(Source data Opens)
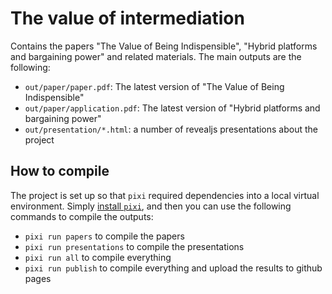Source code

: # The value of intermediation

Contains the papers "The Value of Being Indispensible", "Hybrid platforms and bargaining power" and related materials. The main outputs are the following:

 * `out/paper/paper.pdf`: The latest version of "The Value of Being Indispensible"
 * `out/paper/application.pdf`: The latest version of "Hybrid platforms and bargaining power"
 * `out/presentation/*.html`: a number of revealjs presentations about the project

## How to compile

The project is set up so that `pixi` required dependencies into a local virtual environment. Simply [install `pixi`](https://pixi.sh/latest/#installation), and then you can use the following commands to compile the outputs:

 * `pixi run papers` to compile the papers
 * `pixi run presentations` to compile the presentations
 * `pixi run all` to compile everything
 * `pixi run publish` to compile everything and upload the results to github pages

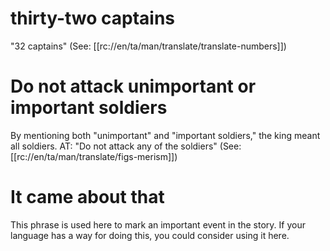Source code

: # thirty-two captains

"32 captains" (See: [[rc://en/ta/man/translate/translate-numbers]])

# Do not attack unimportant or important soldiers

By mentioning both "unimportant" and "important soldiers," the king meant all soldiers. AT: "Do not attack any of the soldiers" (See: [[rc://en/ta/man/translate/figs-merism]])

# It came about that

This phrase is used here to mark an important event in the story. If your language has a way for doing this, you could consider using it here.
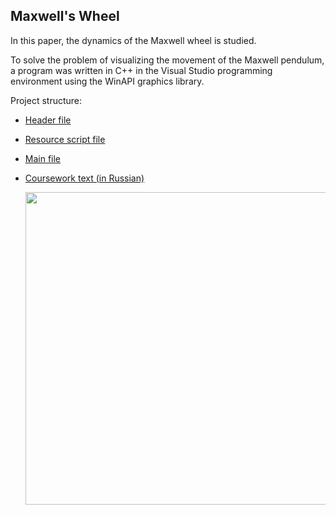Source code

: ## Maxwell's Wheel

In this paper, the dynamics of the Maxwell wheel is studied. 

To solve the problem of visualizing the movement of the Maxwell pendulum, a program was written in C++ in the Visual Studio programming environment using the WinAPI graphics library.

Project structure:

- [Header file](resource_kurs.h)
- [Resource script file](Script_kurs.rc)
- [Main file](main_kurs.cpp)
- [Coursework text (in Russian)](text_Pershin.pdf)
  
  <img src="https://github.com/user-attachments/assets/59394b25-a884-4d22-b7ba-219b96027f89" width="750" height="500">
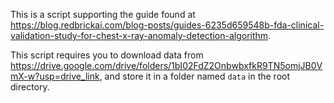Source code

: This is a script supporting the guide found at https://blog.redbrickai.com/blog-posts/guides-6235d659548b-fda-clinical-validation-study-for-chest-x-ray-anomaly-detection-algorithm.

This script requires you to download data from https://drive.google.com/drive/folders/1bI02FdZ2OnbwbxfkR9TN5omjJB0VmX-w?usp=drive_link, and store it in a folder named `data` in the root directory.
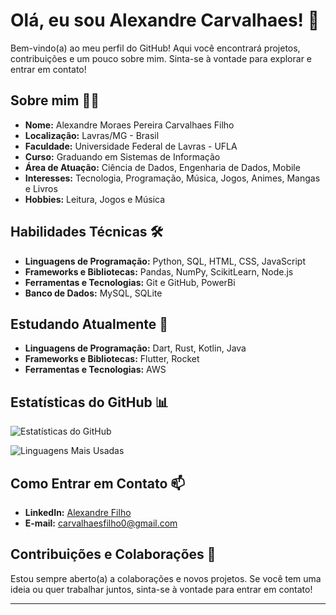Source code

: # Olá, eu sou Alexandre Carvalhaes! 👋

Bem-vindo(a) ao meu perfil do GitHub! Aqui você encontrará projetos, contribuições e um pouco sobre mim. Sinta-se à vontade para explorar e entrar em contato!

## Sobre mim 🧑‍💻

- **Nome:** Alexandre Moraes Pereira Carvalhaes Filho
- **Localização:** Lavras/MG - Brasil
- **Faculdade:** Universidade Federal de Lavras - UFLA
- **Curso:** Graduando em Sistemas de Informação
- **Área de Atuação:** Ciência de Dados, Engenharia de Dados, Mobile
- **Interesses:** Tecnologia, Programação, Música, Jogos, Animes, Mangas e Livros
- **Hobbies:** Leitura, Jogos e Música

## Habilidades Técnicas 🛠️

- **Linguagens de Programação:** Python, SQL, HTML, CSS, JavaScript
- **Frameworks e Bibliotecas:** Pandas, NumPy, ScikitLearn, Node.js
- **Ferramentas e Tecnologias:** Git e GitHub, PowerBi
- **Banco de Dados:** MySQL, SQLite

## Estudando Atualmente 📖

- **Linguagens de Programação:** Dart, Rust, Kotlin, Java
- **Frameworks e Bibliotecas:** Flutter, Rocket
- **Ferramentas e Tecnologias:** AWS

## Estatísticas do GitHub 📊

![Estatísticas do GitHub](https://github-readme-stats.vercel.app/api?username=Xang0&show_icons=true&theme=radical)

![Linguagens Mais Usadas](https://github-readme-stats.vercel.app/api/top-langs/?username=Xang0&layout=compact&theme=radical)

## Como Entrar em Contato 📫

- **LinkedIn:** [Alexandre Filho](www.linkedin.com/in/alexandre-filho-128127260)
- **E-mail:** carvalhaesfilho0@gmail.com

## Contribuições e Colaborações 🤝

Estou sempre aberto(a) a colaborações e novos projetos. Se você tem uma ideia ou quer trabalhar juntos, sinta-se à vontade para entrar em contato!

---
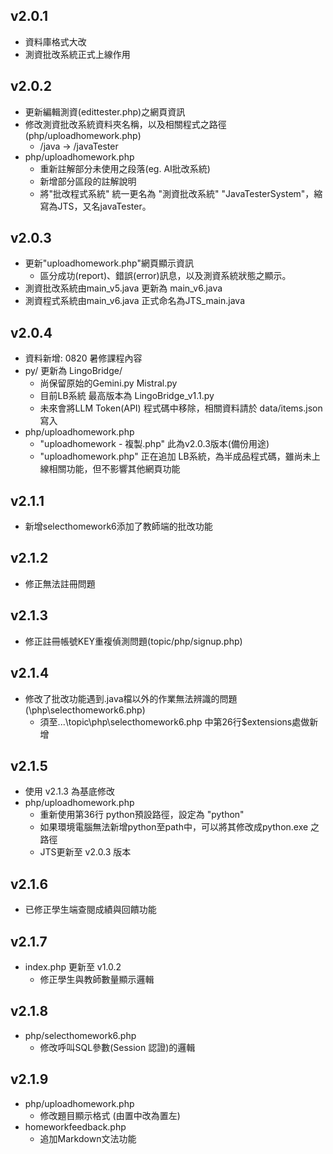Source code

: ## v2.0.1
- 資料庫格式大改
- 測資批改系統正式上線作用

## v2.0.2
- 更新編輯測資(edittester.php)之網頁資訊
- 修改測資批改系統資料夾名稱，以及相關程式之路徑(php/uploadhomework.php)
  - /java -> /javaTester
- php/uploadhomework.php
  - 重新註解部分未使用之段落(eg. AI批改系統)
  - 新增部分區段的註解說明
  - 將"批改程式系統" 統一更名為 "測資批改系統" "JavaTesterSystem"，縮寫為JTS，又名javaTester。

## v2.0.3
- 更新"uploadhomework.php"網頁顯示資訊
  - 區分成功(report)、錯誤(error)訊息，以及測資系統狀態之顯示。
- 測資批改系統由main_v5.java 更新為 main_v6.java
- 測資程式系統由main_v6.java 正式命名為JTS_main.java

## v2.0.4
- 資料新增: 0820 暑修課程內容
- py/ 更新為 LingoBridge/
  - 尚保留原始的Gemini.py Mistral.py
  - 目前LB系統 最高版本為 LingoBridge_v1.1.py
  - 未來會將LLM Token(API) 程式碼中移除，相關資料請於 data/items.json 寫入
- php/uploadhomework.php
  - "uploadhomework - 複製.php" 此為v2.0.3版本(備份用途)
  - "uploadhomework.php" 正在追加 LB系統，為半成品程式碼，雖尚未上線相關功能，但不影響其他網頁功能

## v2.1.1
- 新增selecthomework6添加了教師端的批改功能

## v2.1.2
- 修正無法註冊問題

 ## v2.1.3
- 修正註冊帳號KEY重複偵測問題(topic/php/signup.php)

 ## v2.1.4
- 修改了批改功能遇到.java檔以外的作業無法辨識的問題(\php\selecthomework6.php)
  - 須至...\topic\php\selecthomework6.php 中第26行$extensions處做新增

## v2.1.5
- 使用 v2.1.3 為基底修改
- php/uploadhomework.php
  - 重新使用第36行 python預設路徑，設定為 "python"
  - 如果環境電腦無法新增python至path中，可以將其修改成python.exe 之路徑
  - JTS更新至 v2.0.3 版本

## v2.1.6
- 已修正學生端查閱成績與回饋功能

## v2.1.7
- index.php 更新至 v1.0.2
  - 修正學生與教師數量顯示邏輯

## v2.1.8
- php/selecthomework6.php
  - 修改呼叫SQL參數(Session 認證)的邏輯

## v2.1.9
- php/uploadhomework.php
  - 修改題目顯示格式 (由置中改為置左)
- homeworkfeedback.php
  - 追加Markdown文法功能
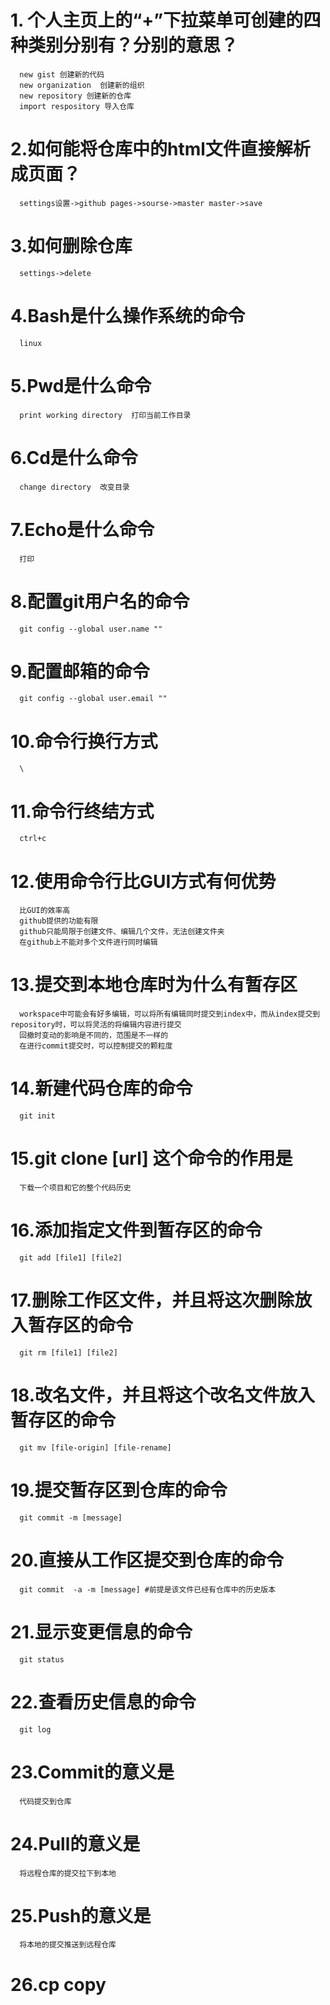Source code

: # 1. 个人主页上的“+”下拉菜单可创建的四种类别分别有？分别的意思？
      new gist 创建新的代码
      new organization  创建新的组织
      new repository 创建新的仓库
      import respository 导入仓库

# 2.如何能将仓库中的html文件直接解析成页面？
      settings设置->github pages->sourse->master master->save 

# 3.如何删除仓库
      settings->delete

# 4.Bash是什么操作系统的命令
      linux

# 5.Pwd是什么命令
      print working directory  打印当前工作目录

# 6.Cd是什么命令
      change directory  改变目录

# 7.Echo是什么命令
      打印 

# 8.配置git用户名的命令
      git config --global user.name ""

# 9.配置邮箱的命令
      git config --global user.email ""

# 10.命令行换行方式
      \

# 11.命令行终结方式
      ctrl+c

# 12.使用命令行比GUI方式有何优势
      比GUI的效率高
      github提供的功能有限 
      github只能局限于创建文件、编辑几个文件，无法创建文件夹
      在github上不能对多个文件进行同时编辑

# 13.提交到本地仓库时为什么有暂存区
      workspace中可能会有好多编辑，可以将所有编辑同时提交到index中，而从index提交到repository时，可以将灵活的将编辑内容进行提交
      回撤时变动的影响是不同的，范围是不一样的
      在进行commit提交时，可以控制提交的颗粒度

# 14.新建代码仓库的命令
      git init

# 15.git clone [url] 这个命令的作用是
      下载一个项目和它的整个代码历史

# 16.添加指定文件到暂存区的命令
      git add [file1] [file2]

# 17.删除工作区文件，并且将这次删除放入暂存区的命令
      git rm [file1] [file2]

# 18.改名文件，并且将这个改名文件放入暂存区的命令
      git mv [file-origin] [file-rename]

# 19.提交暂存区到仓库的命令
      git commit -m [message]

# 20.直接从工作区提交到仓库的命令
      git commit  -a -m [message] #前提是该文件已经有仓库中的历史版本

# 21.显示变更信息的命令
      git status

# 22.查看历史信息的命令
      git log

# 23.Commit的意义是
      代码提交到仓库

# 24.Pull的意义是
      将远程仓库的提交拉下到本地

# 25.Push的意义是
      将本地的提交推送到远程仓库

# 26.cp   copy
(Source data Closes)
Repeat exactly, and only, the entries from the line with "The project is" through the line with "# Do not attack". Pictures are skipped.

_Task answer_.
The project is set up so that `pixi` required dependencies into a local virtual environment. Simply [install `pixi`](https://pixi.sh/latest/#installation), and then you can use the following commands to compile the outputs:

 * `pixi run papers` to compile the papers
 * `pixi run presentations` to compile the presentations
 * `pixi run all` to compile everything
 * `pixi run publish` to compile everything and upload the results to github pages

Source code

: # thirty-two captains

"32 captains" (See: [[rc://en/ta/man/translate/translate-numbers]])

# Do not attack unimportant or important soldiers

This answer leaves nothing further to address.